Re: Privacy

J. de Lyser (
Sun, 8 Dec 1996 21:49:36 +0100

At 07 Dec 96 18:59:45 EST, Paul Wakfer <70023.3041@CompuServe.COM> wrote:

>I do not think that
>privacy is "evil", but simply that it is counterproductive to communications
>and to mutual understanding in human relations. In addition, in my view a
>person who has high self esteemm, ie. is proud of all his/her thoughts and
>actions should have no need for any privacy and, in fact, should be completely
>happy to have these things all open to the public.

In this case of course, you are assuming all of humanity, having the same
level of openmindedness and understanding towards other peoples
thoughts/actions, which are now considered 'private', as you yourself may
have. Not regarding some of them as 'deviant' or ethically judging them in
any way. In sharing all of ones thoughts and memory of actions with people
who are this open minded, i do see an increase in productivity and
effectiveness of human interaction. The point is that someone open minded to
(what is considered to be) ALL of humanities 'deviant' or 'morally dubious'
behaviour, will be hard to come by.

As a matter of fact, most humans will have at least some ethic, or morality,
by which they 'judge' other people, instead of just themselves. Until this
changes, i see your assumedly intended goal of making everyones thoughts
available to everyone, as being more counterproductive than todays
situation. People today communicate their 'private' thoughts and actions,
with individuals from who they expect will have that open mindedness on a
specific level, and from who they expect communicating these to them, will
bring benefit (in whatever form). IMO, a very rational and productive system.

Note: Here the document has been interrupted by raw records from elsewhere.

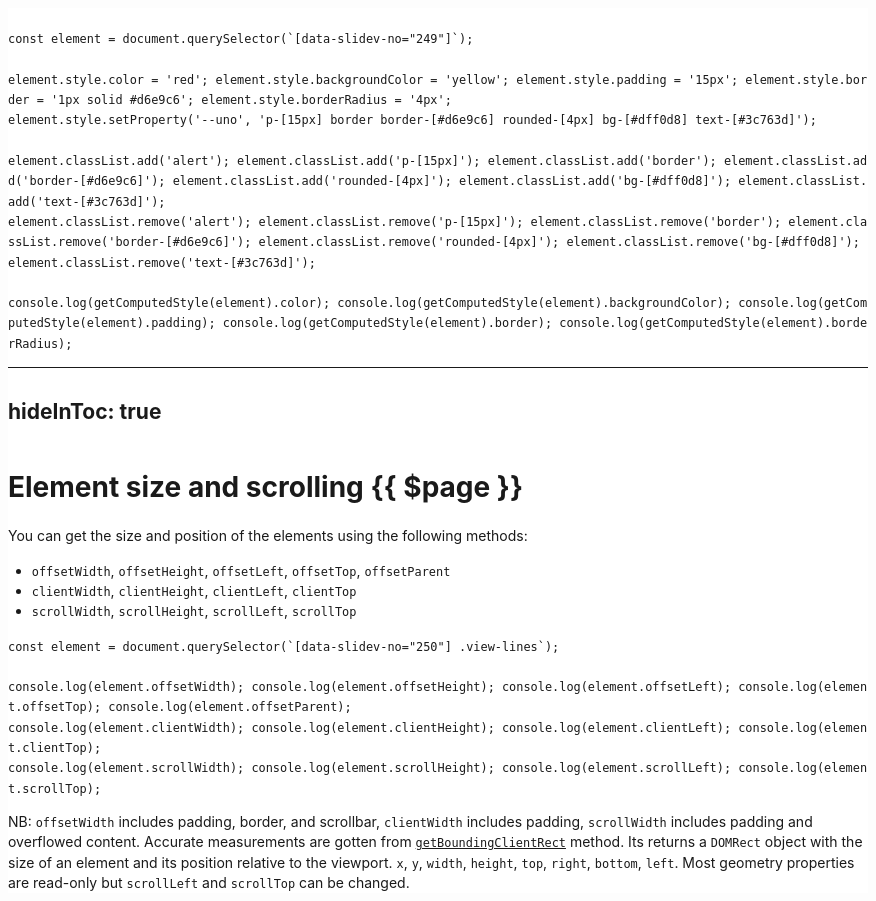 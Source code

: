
 ```js{monaco-run} {autorun: false}

const element = document.querySelector(`[data-slidev-no="249"]`);

element.style.color = 'red'; element.style.backgroundColor = 'yellow'; element.style.padding = '15px'; element.style.border = '1px solid #d6e9c6'; element.style.borderRadius = '4px';
element.style.setProperty('--uno', 'p-[15px] border border-[#d6e9c6] rounded-[4px] bg-[#dff0d8] text-[#3c763d]');

element.classList.add('alert'); element.classList.add('p-[15px]'); element.classList.add('border'); element.classList.add('border-[#d6e9c6]'); element.classList.add('rounded-[4px]'); element.classList.add('bg-[#dff0d8]'); element.classList.add('text-[#3c763d]');
element.classList.remove('alert'); element.classList.remove('p-[15px]'); element.classList.remove('border'); element.classList.remove('border-[#d6e9c6]'); element.classList.remove('rounded-[4px]'); element.classList.remove('bg-[#dff0d8]'); element.classList.remove('text-[#3c763d]');

console.log(getComputedStyle(element).color); console.log(getComputedStyle(element).backgroundColor); console.log(getComputedStyle(element).padding); console.log(getComputedStyle(element).border); console.log(getComputedStyle(element).borderRadius);
```

</v-clicks>

---
hideInToc: true
---

# Element size and scrolling {{ $page }}

<v-clicks>

You can get the size and position of the elements using the following methods:

- `offsetWidth`, `offsetHeight`, `offsetLeft`, `offsetTop`, `offsetParent`
- `clientWidth`, `clientHeight`, `clientLeft`, `clientTop`
- `scrollWidth`, `scrollHeight`, `scrollLeft`, `scrollTop`

```js{monaco-run} {autorun: false}
const element = document.querySelector(`[data-slidev-no="250"] .view-lines`);

console.log(element.offsetWidth); console.log(element.offsetHeight); console.log(element.offsetLeft); console.log(element.offsetTop); console.log(element.offsetParent);
console.log(element.clientWidth); console.log(element.clientHeight); console.log(element.clientLeft); console.log(element.clientTop);
console.log(element.scrollWidth); console.log(element.scrollHeight); console.log(element.scrollLeft); console.log(element.scrollTop);
```

NB: `offsetWidth` includes padding, border, and scrollbar, `clientWidth` includes padding, `scrollWidth` includes padding and overflowed content. Accurate measurements are gotten from [`getBoundingClientRect`](https://mdn.io/getboundingclientrect) method. Its returns a `DOMRect` object with the size of an element and its position relative to the viewport. `x`, `y`, `width`, `height`, `top`, `right`, `bottom`, `left`. Most geometry properties are read-only but `scrollLeft` and `scrollTop` can be changed.

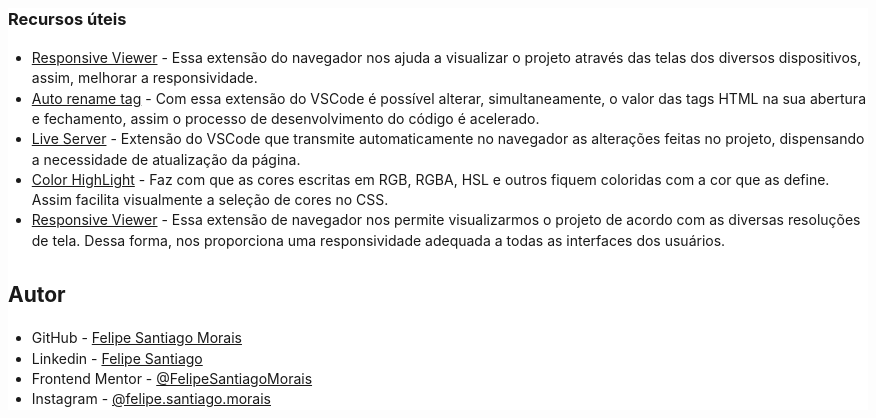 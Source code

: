 ### Recursos úteis

- [Responsive Viewer](https://chromewebstore.google.com/detail/responsive-viewer/inmopeiepgfljkpkidclfgbgbmfcennb) - Essa extensão do navegador nos ajuda a visualizar o projeto através das telas dos diversos dispositivos, assim, melhorar a responsividade. 
- [Auto rename tag](https://marketplace.visualstudio.com/items?itemName=formulahendry.auto-rename-tag) - Com essa extensão do VSCode é possível alterar, simultaneamente, o valor das tags HTML na sua abertura e fechamento, assim o processo de desenvolvimento do código é acelerado.
- [Live Server](https://marketplace.visualstudio.com/items?itemName=ritwickdey.LiveServer) - Extensão do VSCode que transmite automaticamente no navegador as alterações feitas no projeto, dispensando a necessidade de atualização da página.
- [Color HighLight](https://marketplace.visualstudio.com/items?itemName=naumovs.color-highlight) - Faz com que as cores escritas em RGB, RGBA, HSL e outros fiquem coloridas com a cor que as define. Assim facilita visualmente a seleção de cores no CSS.
- [Responsive Viewer](https://chromewebstore.google.com/detail/responsive-viewer/inmopeiepgfljkpkidclfgbgbmfcennb?pli=1) - Essa extensão de navegador nos permite visualizarmos o projeto de acordo com as diversas resoluções de tela. Dessa forma, nos proporciona uma responsividade adequada a todas as interfaces dos usuários.

## Autor

- GitHub - [Felipe Santiago Morais](https://github.com/SantiagoMorais)
- Linkedin - [Felipe Santiago](https://www.linkedin.com/in/felipe-santiago-873025288/)
- Frontend Mentor - [@FelipeSantiagoMorais](https://www.frontendmentor.io/profile/SantiagoMorais)
- Instagram - [@felipe.santiago.morais](https://www.instagram.com/felipe.santiago.morais)
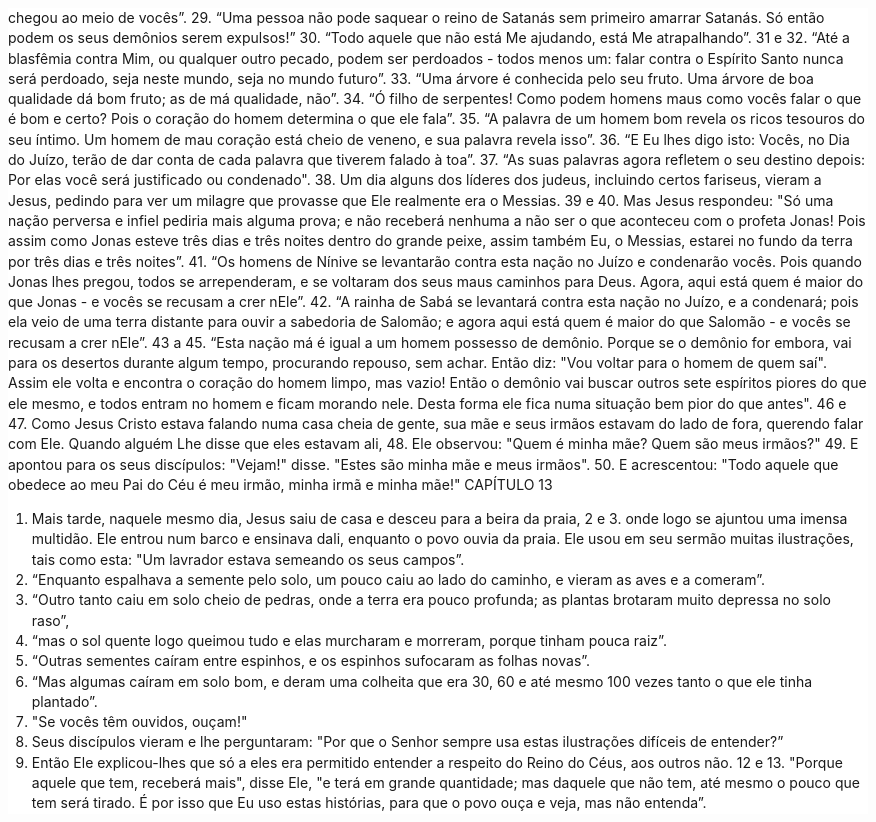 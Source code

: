 chegou ao meio de vocês”.
29. “Uma pessoa não pode saquear o reino de Satanás sem primeiro amarrar Satanás. Só
então podem os seus demônios serem expulsos!”
30. “Todo aquele que não está Me ajudando, está Me atrapalhando”.
31 e 32. “Até a blasfêmia contra Mim, ou qualquer outro pecado, podem ser perdoados - todos
menos um: falar contra o Espírito Santo nunca será perdoado, seja neste mundo, seja no
mundo futuro”.
33. “Uma árvore é conhecida pelo seu fruto. Uma árvore de boa qualidade dá bom fruto; as de
má qualidade, não”.
34. “Ó filho de serpentes! Como podem homens maus como vocês falar o que é bom e certo?
Pois o coração do homem determina o que ele fala”.
35. “A palavra de um homem bom revela os ricos tesouros do seu íntimo. Um homem de mau
coração está cheio de veneno, e sua palavra revela isso”.
36. “E Eu lhes digo isto: Vocês, no Dia do Juízo, terão de dar conta de cada palavra que
tiverem falado à toa”.
37. “As suas palavras agora refletem o seu destino depois: Por elas você será justificado ou
condenado".
38. Um dia alguns dos líderes dos judeus, incluindo certos fariseus, vieram a Jesus, pedindo
para ver um milagre que provasse que Ele realmente era o Messias.
39 e 40. Mas Jesus respondeu: "Só uma nação perversa e infiel pediria mais alguma prova; e
não receberá nenhuma a não ser o que aconteceu com o profeta Jonas! Pois assim como Jonas
esteve três dias e três noites dentro do grande peixe, assim também Eu, o Messias, estarei no
fundo da terra por três dias e três noites”.
41. “Os homens de Nínive se levantarão contra esta nação no Juízo e condenarão vocês. Pois
quando Jonas lhes pregou, todos se arrependeram, e se voltaram dos seus maus caminhos
para Deus. Agora, aqui está quem é maior do que Jonas - e vocês se recusam a crer nEle”.
42. “A rainha de Sabá se levantará contra esta nação no Juízo, e a condenará; pois ela veio de
uma terra distante para ouvir a sabedoria de Salomão; e agora aqui está quem é maior do que
Salomão - e vocês se recusam a crer nEle”.
43 a 45. “Esta nação má é igual a um homem possesso de demônio. Porque se o demônio for
embora, vai para os desertos durante algum tempo, procurando repouso, sem achar. Então
diz: "Vou voltar para o homem de quem saí". Assim ele volta e encontra o coração do homem
limpo, mas vazio! Então o demônio vai buscar outros sete espíritos piores do que ele mesmo, e
todos entram no homem e ficam morando nele. Desta forma ele fica numa situação bem pior
do que antes".
46 e 47. Como Jesus Cristo estava falando numa casa cheia de gente, sua mãe e seus irmãos
estavam do lado de fora, querendo falar com Ele. Quando alguém Lhe disse que eles estavam
ali,
48. Ele observou: "Quem é minha mãe? Quem são meus irmãos?"
49. E apontou para os seus discípulos: "Vejam!" disse. "Estes são minha mãe e meus irmãos".
50. E acrescentou: "Todo aquele que obedece ao meu Pai do Céu é meu irmão, minha irmã e
minha mãe!"
CAPÍTULO 13
1. Mais tarde, naquele mesmo dia, Jesus saiu de casa e desceu para a beira da praia,
2 e 3. onde logo se ajuntou uma imensa multidão. Ele entrou num barco e ensinava dali,
enquanto o povo ouvia da praia. Ele usou em seu sermão muitas ilustrações, tais como esta:
"Um lavrador estava semeando os seus campos”.
4. “Enquanto espalhava a semente pelo solo, um pouco caiu ao lado do caminho, e vieram as
aves e a comeram”.
5. “Outro tanto caiu em solo cheio de pedras, onde a terra era pouco profunda; as plantas
brotaram muito depressa no solo raso”,
6. “mas o sol quente logo queimou tudo e elas murcharam e morreram, porque tinham pouca
raiz”.
7. “Outras sementes caíram entre espinhos, e os espinhos sufocaram as folhas novas”.
8. “Mas algumas caíram em solo bom, e deram uma colheita que era 30, 60 e até mesmo 100
vezes tanto o que ele tinha plantado”.
9. "Se vocês têm ouvidos, ouçam!"
10. Seus discípulos vieram e lhe perguntaram: "Por que o Senhor sempre usa estas ilustrações
difíceis de entender?”
11. Então Ele explicou-lhes que só a eles era permitido entender a respeito do Reino do Céus,
aos outros não.
12 e 13. "Porque aquele que tem, receberá mais", disse Ele, "e terá em grande quantidade;
mas daquele que não tem, até mesmo o pouco que tem será tirado. É por isso que Eu uso
estas histórias, para que o povo ouça e veja, mas não entenda”. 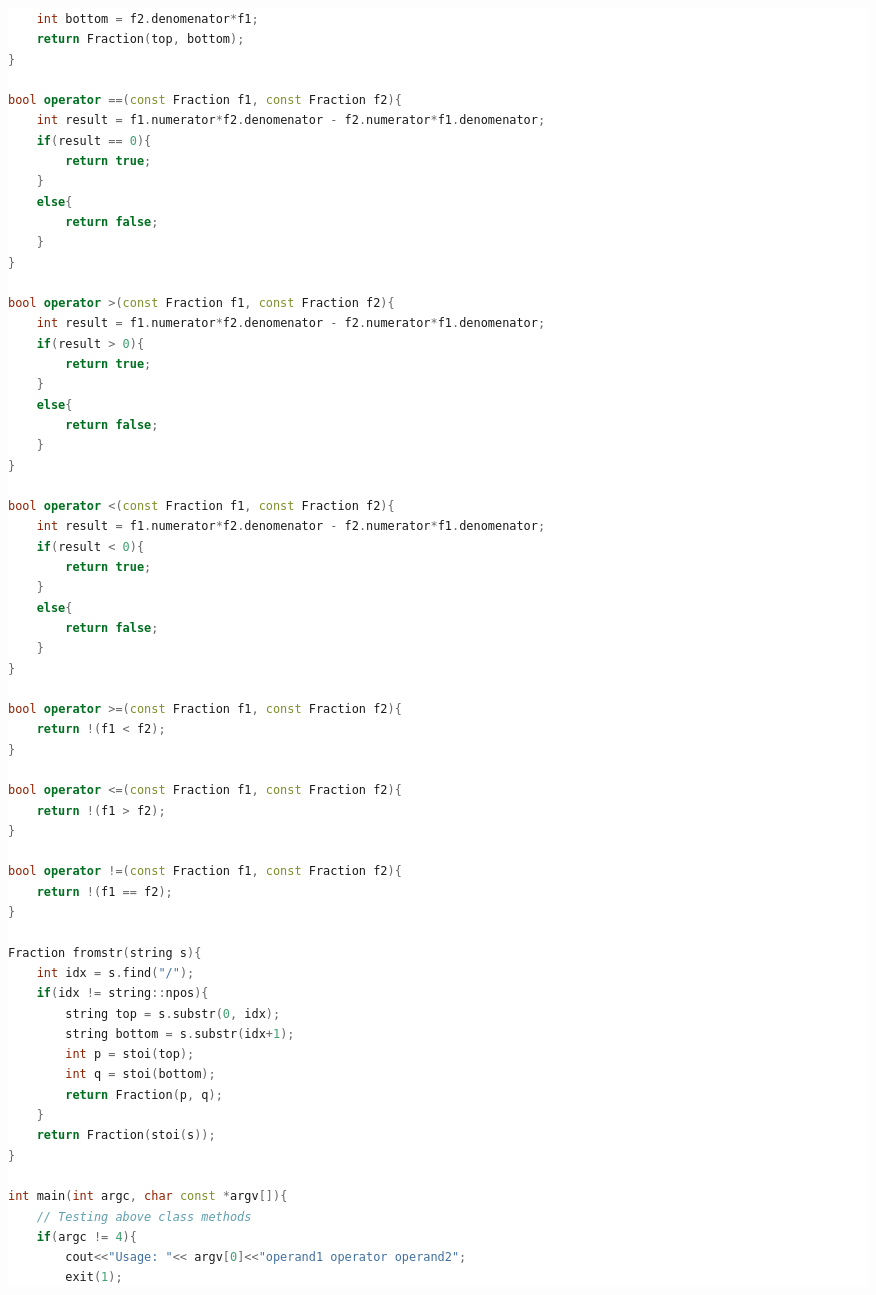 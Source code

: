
 ```C++
    int bottom = f2.denomenator*f1;
    return Fraction(top, bottom);
}

bool operator ==(const Fraction f1, const Fraction f2){
    int result = f1.numerator*f2.denomenator - f2.numerator*f1.denomenator;
    if(result == 0){
        return true;
    }
    else{
        return false;
    }
}

bool operator >(const Fraction f1, const Fraction f2){
    int result = f1.numerator*f2.denomenator - f2.numerator*f1.denomenator;
    if(result > 0){
        return true;
    }
    else{
        return false;
    }
}

bool operator <(const Fraction f1, const Fraction f2){
    int result = f1.numerator*f2.denomenator - f2.numerator*f1.denomenator;
    if(result < 0){
        return true;
    }
    else{
        return false;
    }
}

bool operator >=(const Fraction f1, const Fraction f2){
    return !(f1 < f2);
}

bool operator <=(const Fraction f1, const Fraction f2){
    return !(f1 > f2);
}

bool operator !=(const Fraction f1, const Fraction f2){
    return !(f1 == f2);
}

Fraction fromstr(string s){
    int idx = s.find("/");
    if(idx != string::npos){
        string top = s.substr(0, idx);
        string bottom = s.substr(idx+1);
        int p = stoi(top);
        int q = stoi(bottom);
        return Fraction(p, q);
    }
    return Fraction(stoi(s));
}

int main(int argc, char const *argv[]){
    // Testing above class methods
    if(argc != 4){
        cout<<"Usage: "<< argv[0]<<"operand1 operator operand2";
        exit(1);
``` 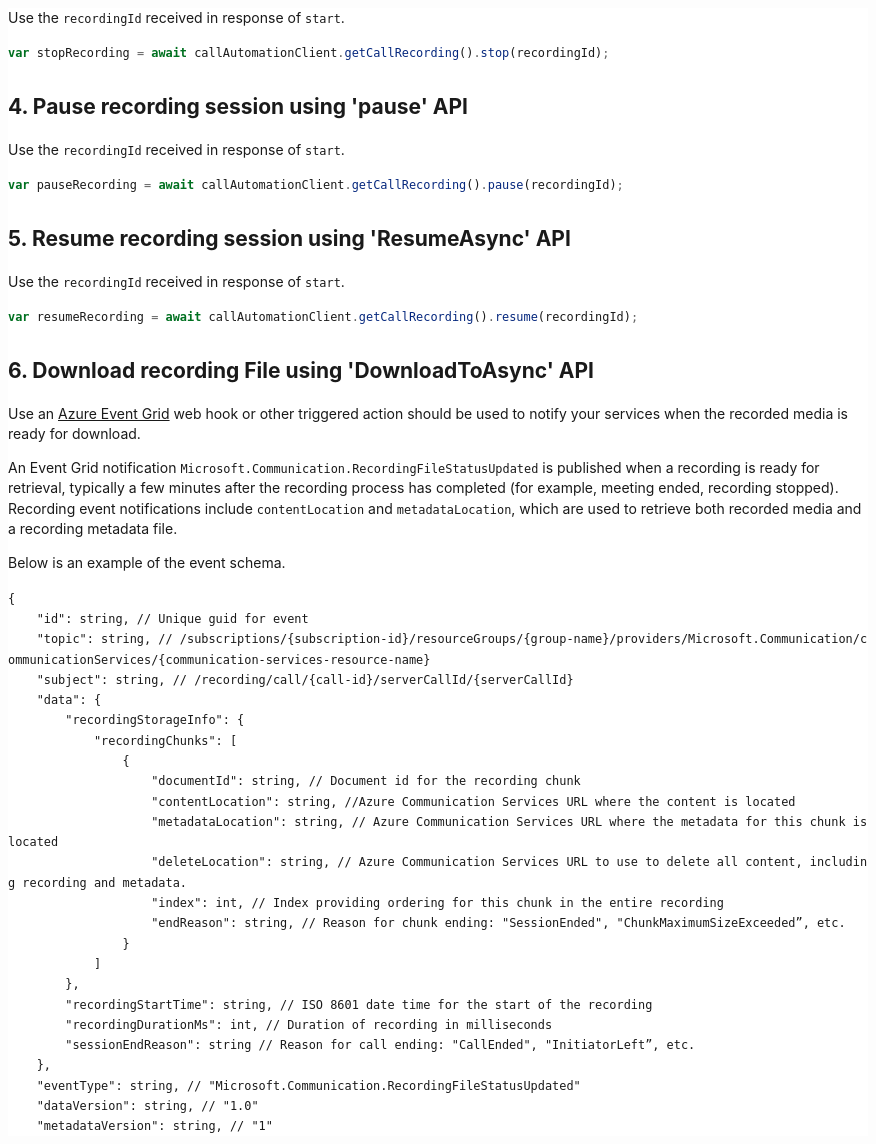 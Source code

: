 Use the `recordingId` received in response of `start`.

```javascript
var stopRecording = await callAutomationClient.getCallRecording().stop(recordingId);
```

## 4.	Pause recording session using 'pause' API

Use the `recordingId` received in response of `start`.

```javascript
var pauseRecording = await callAutomationClient.getCallRecording().pause(recordingId);
```

## 5.	Resume recording session using 'ResumeAsync' API

Use the `recordingId` received in response of `start`.

```javascript
var resumeRecording = await callAutomationClient.getCallRecording().resume(recordingId);
```

## 6.	Download recording File using 'DownloadToAsync' API

Use an [Azure Event Grid](../../../../../event-grid/event-schema-communication-services.md) web hook or other triggered action should be used to notify your services when the recorded media is ready for download.

An Event Grid notification `Microsoft.Communication.RecordingFileStatusUpdated` is published when a recording is ready for retrieval, typically a few minutes after the recording process has completed (for example, meeting ended, recording stopped). Recording event notifications include `contentLocation` and `metadataLocation`, which are used to retrieve both recorded media and a recording metadata file.

Below is an example of the event schema.

```
{
    "id": string, // Unique guid for event
    "topic": string, // /subscriptions/{subscription-id}/resourceGroups/{group-name}/providers/Microsoft.Communication/communicationServices/{communication-services-resource-name}
    "subject": string, // /recording/call/{call-id}/serverCallId/{serverCallId}
    "data": {
        "recordingStorageInfo": {
            "recordingChunks": [
                {
                    "documentId": string, // Document id for the recording chunk
                    "contentLocation": string, //Azure Communication Services URL where the content is located
                    "metadataLocation": string, // Azure Communication Services URL where the metadata for this chunk is located
                    "deleteLocation": string, // Azure Communication Services URL to use to delete all content, including recording and metadata.
                    "index": int, // Index providing ordering for this chunk in the entire recording
                    "endReason": string, // Reason for chunk ending: "SessionEnded", "ChunkMaximumSizeExceeded”, etc.
                }
            ]
        },
        "recordingStartTime": string, // ISO 8601 date time for the start of the recording
        "recordingDurationMs": int, // Duration of recording in milliseconds
        "sessionEndReason": string // Reason for call ending: "CallEnded", "InitiatorLeft”, etc.
    },
    "eventType": string, // "Microsoft.Communication.RecordingFileStatusUpdated"
    "dataVersion": string, // "1.0"
    "metadataVersion": string, // "1"
```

Another point is, that people in general show a tendency to 'react' to
knowledge of another individuals thoughts, (considered private or not) when
they either share those thoughts enthousiastically or disagree with that
same level of 'enthousiasm'. Under the current situation, sharing your
'private' thoughts and actions, would bring productivity increase by
communication with that small percentage(or promilage, etc) of humanity,
which agrees with you, some productivity increase by communicating with
those that are able to constructively criticise, but counterproductivity, by
those stuck in their dogmas, who will just condemn you for whatever they
will disagree with. And ofcourse that 99.9999 etc % of humanity will just
ignore you like they always have...

Choosing which ideas to share with which individuals, requires insight in
those other individuals. Whereas i basically agree that more 'open'
communication can lead to an increase in productivity, i still believe that
this insight will remain a strong factor in just how efficient that increase
will be.

> In all my dealings with others, I try to be as open and revealing of my
>inner most thoughts as possible. I reject totally the idea that "white lies"
>are OK. Furthermore, I have stated many times that my desire to be able to
>communuicate with fidelity what I am is so great (and I seem not be able to
>accomplish this by standard interpersonal methods), that I would very much
>welcome a human augmentation which would allow us all to transmit and receive
>each others thoughts. I have stated that if such an augmentation were possible,
>then I would volunteer to be the first to allow others to read his thoughts. I
>believe that it would (eventually) be a much less violent and generally better
>world, if everyone could read everyone else's conscious mind whenever they
>liked. (Although if instituted suddenly it might lead to more than half the
>world's population killing each other.)

Have you considered other consequenses of what you suggest ? Some
individuals have a greater 'quality' of manipulating other individuals,
privacy of thought, protects us from eachother in this. Children would get
away with doing things, by being able to candidly read the minds of their
parents and teachers , who may sympathise with the child, but need to 'lie',
or try their best to be 'tough' on them in the childs best interests. The
same could go to some extent, for those individuals in society who hold a
higher responsability, and have acchieved higher levels of education,
experience and insight, towards individuals who haven't. Like the child may
not be able to see the parents 'reason', individuals may not see eachothers
'reason' wether based on intellectual differences, or cultural differences.
Or do you suggest we become a homogenous population of equal intellectual
and cultural 'values' ?

Every society creates a set of rules to live by. Private thoughts and
actions also serve in those cases where the individual assumes his
responsability in 'breaking' those rules in order to adapt them to his
personal 'reason' (the politician, but also the criminal). A 'reason' other
individuals may not understand.

>My basic point here is to question the rationality of anyone valuing privacy.

IMO, privacy serves the individuality of people. Your idea is very noble,
but the reality is that your 'altruism' may not be the same as someone elses
altruism. Someone may think you are 'abusing' his candedness, where you are
not thinking the same, and vice versa.

Another way of looking at things: do you want to know all thoughts, and
memory of actions of other individuals ? Being able to selectively choose,
is also part of what makes us an individual...

thanks for bringing up an interesting point.